Lysander Spooner, great 19th Century American Libertarian
lawyer, pointed out that the Old World's aristocratic tyrannies were grounded
in what he called the 'four monopolies': state churches, chattel slavery, the
'legal infirmities' of women and government economic monopolies. He saw
all these old institutions collapsing.
History proved him correct, but other tyrannies
developed. These include public tyrannies such as state schools, state
‘healthcare’ and central planning through central banks with state-monopolies
over fiat ‘money.’ They also include ‘private’ institutions such as
globalist-dominated NGOs (nongovernmental organizations) and publicly traded,
but ostensibly private entities such as YouTube, Facebook and Google.

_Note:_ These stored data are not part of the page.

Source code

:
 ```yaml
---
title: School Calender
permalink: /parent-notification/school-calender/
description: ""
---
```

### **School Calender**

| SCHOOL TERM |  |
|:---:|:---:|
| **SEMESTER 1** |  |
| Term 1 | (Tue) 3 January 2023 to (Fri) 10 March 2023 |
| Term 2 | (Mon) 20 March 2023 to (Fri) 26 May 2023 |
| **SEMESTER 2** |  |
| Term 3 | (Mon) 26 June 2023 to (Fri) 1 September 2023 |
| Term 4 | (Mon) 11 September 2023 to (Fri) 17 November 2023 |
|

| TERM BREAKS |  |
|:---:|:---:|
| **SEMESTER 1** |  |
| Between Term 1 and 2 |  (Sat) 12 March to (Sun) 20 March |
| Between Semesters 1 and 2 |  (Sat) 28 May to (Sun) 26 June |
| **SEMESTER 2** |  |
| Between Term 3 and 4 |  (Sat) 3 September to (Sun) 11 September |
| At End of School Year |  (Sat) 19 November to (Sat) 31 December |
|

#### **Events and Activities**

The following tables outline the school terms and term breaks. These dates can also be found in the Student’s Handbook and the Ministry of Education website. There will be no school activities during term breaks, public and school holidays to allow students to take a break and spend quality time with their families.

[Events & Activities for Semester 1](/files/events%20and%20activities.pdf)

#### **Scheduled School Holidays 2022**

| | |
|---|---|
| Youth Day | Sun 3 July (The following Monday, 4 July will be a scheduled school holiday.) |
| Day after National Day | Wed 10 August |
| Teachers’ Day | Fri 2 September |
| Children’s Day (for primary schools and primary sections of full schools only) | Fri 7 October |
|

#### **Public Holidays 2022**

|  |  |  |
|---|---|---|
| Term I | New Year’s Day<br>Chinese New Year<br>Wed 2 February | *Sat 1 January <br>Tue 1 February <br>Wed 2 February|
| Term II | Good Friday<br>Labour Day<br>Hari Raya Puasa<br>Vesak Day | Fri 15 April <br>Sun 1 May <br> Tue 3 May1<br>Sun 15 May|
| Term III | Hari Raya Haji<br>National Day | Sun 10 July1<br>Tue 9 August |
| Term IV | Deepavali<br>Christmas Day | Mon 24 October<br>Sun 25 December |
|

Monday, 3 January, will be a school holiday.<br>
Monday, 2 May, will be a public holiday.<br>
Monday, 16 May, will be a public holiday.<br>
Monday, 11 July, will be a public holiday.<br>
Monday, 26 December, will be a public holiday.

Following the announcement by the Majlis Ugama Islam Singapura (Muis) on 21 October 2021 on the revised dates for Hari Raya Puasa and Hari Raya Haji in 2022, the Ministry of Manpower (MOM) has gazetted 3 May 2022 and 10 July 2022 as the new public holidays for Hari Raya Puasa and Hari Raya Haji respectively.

The disempowered young on the extremes of the political divide,
many of whom might have been in military formations in centuries past, have
been taking to the streets, no matter which end of the spectrum, in increasing
numbers.
This includes the World-Wide Rallies and Trucker Convoys of 2021/22 , the mass MAGA rallies of
‘23 and ’24, and the rapidly growing revolt of the UK and EU
Right, all
of which involve millions across the globe, opposing further censorship, lockdowns
and mandates.
American and European youth are forming 'fight clubs' and
other groups (examples: 'Active Clubs', the Patriot Front and the Proud Boys),
encompassing every nuance from an individualist libertarian ethos through the
'hard right' of American Nationalists.
Example: the dozen Tenets of the Proud Boys include several strictly libertarian
(maximum freedom, minimal govt.) as well as 'hard right' (closed border) and
traditionalist values ('venerate the housewife').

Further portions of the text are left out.